Alexis Didier

Alexis Didier (1826-1886) was a French clairvoyant whose extraordinarily accurate readings, carried out while he was in a hypnotic trance, attracted widespread notice during the mid-nineteenth century. Didier’s ability was tested with favourable results by the stage magician Jean-Eugene Robert-Houdin.

Life and Career

Alexis Didier was born on 30 March 1826 in Paris, one of ten siblings.1 His father was a shoe mender. Although intelligent, his family could not afford to educate him, and instead he became an apprentice. Aged fourteen, he successfully undertook a mesmerist cure for epilepsy, at which time he was discovered to possess striking clairvoyant ability while in an entranced state. Some two years later he formed a partnership with Jean Marcillet, a former army officer who arranged for him to give private demonstrations. Word of his feats quickly spread throughout Europe, especially in Britain, where he made several visits.

In 1844, Marcillet and Didier were introduced to John Elliotson, a professor of medicine at University College, London, and the leading practitioner of hypnotism in Britain at the time.  A successful initial sitting arranged by Elliotson led to positive press publicity and was followed by more successful demonstrations over two months. In 1847 Didier gave demonstrations for the French royal family and was also tested by the stage magician Jean-Eugene Robert-Houdin.

Didier’s health deterioriated and he gave up giving demonstrations after the age of thirty. He died in 1886.

Adolphe Didier

Didier’s brother Adolphe also gave demonstrations in clairvoyance but during his subsequent career focused mainly on using the trance process for healing, as described in his 1877 book Curative Mesmerism: Animal Magnetism and its Healing Power.  

Sources

Detailed contemporary accounts of sittings with Didier, published in the Zoist of 1845 and 1852, can be read here and here.2  A full French-language account of Didier and his activities, including commentary, is given by philosopher Bertrand Méheust in his 2003 book Un Voyant Prodigieux. Alexis Didier (1826-1886). Other sources are given in ‘Literature’.

Background

The idea of a ‘magnetic fluid’, a natural energy that could be manipulated by a skilled practitioner for healing, was promoted by the German doctor Anton Mesmer in the late eighteenth century.

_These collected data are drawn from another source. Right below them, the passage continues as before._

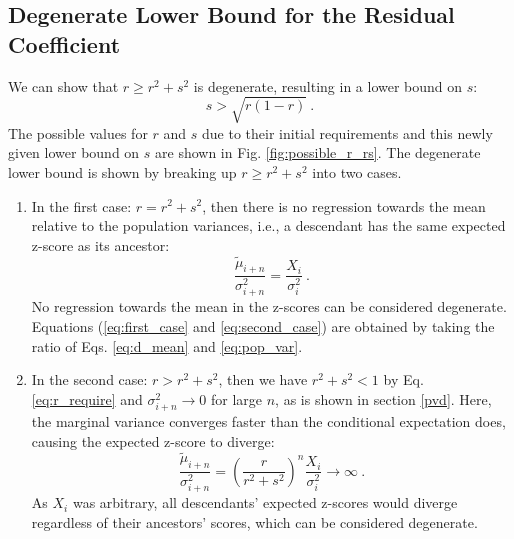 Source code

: \documentclass{svproc} %
\begin{document}
\subsection{Degenerate Lower Bound for the Residual Coefficient}
We can show that $r \geq r^2 + s^2$ is degenerate, resulting in a lower bound on $s$:
\begin{equation}
s > \sqrt{r(1-r)} \ .
\label{eq:lower_bound}
\end{equation}
The possible values for $r$ and $s$ due to their initial requirements and this newly given lower bound on $s$ are shown in Fig. \ref{fig:possible_r_rs}. The degenerate lower bound is shown by breaking up $r \geq r^2 + s^2$ into two cases.
\begin{enumerate}
\item In the first case: $r = r^2 + s^2$, then there is no regression towards the mean relative to the population variances, i.e., a descendant has the same expected z-score as its ancestor:
\begin{equation}
\frac{\tilde{\mu}_{i+n}}{\sigma_{i+n}^2} = \frac{X_i}{\sigma_i^2} \ .
\label{eq:first_case}
\end{equation}
No regression towards the mean in the z-scores can be considered degenerate. Equations (\ref{eq:first_case} and \ref{eq:second_case}) are obtained by taking the ratio of Eqs. \ref{eq:d_mean} and \ref{eq:pop_var}.

\item In the second case: $r > r^2 + s^2$, then we have $r^2 + s^2 < 1$ by Eq. \ref{eq:r_require} and $\sigma_{i+n}^2 \rightarrow 0$ for large $n$, as is shown in section \ref{pvd}. Here, the marginal variance converges faster than the conditional expectation does, causing the expected z-score to diverge:
\begin{equation}
\frac{\tilde{\mu}_{i+n}}{\sigma_{i+n}^2} = (\frac{r}{r^2+s^2})^n \frac{X_i}{\sigma_i^2} \rightarrow \infty \ .
\label{eq:second_case}
\end{equation}
As $X_i$ was arbitrary, all descendants' expected z-scores would diverge regardless of their ancestors' scores, which can be considered degenerate. 
\end{enumerate}
\end{document}
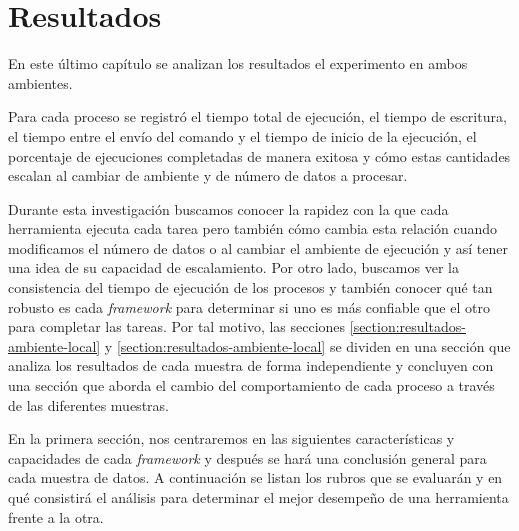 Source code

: \chapter{Resultados}
\label{chapter:resultados}

\noindent En este último capítulo se analizan los resultados el experimento en ambos ambientes. 

Para cada proceso se registró el tiempo total de ejecución, el tiempo de escritura, el tiempo entre el envío del comando y el tiempo de inicio de la ejecución, el porcentaje de ejecuciones completadas de manera exitosa y cómo estas cantidades escalan al cambiar de ambiente y de número de datos a procesar.

Durante esta investigación buscamos conocer la rapidez con la que cada herramienta ejecuta cada tarea pero también cómo cambia esta relación cuando modificamos el número de datos o al cambiar el ambiente de ejecución y así tener una idea de su capacidad de escalamiento. Por otro lado, buscamos ver la consistencia del tiempo de ejecución de los procesos y también conocer qué tan robusto es cada \textit{framework} para determinar si uno es más confiable que el otro para completar las tareas. Por tal motivo, las secciones \ref{section:resultados-ambiente-local} y \ref{section:resultados-ambiente-local} se dividen en una sección que analiza los resultados de cada muestra de forma independiente y concluyen con una sección que aborda el cambio del comportamiento de cada proceso a través de las diferentes muestras.

En la primera sección, nos centraremos en las siguientes características y capacidades de cada \textit{framework} y después se hará una conclusión general para cada muestra de datos. A continuación se listan los rubros que se evaluarán y en qué consistirá el análisis para determinar el mejor desempeño de una herramienta frente a la otra.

Subsequently it was found that an individual who had been ‘magnetized’, in the resulting ‘somnambulist’ (sleepwalking) or trance state, might in rare cases demonstrate a psychic ability. The Animal Magnetism movement became hugely influential in France in the early nineteenth century, but the unusual phenomena associated with it caused intense controversy in the medical profession, and in 1842 the study of it was formally banned by the French Academy of Medicine. Mesmerists, as practitioners were now often called, turned instead to giving demonstrations of what entranced individuals, or ‘somnambulists’, could achieve.3

At this time, the idea of a fluid acting as a natural force was being gradually replaced by the modern concept of hypnosis working by a psychological process of mental suggestion, which was being popularized in Britain by John Elliotson, James Esdaile and James Braid, for anaesthetic and other medical uses.4  

Clairvoyant Abilities

According to published reports, Didier, while entranced and blindfolded, could read texts or words enclosed in boxes, sealed envelopes, or on concealed scraps of paper. Also in this condition he could win at a card game by clairvoyantly seeing the cards held by his opponent as well as cards dealt to him face down.

Without a blindfold Didier could read a sentence in a book taken randomly from a library shelf, on the (unopened) page specified by the sitter. He could describe the interior of the sitter’s house, and read the title of a book that had been left on a table there. By handling an object, he was able to identify by name the person with whom it was linked, along with other details. He was also said to be able to diagnose health issues.

Townshend Sitting

A detailed example of a sitting is given by the Rev Chauncey Hare Townshend, an English poet who himself practised mesmerism.5 Marcillet brought Didier to Townshend’s hotel, and left the pair alone. Townshend first sent Didier into a trance, then requested that he describe his house. Didier correctly stated that Townshend had two homes, one in London and one ‘in the country’ (in fact, near Lausanne in Switzerland). Viewing the Swiss property first, Didier gave an accurate representation of the exterior, including the small house to the side and the lake in front. He then described the paintings in the main living room, correctly stating that all were modern except for a seascape, also a religious painting which he went on to describe in close detail, as Townshend relates:

“There are three figures in the picture: an old man, a woman, and a child. Can the woman be the Virgin ?” (he asked of himself musingly). “No! she is too old” (proceeded he, answering his own question, while I remained perfectly silent). “The woman has a book upon her lap, and the child points with its finger to something in the book! There is a distaff in the corner." 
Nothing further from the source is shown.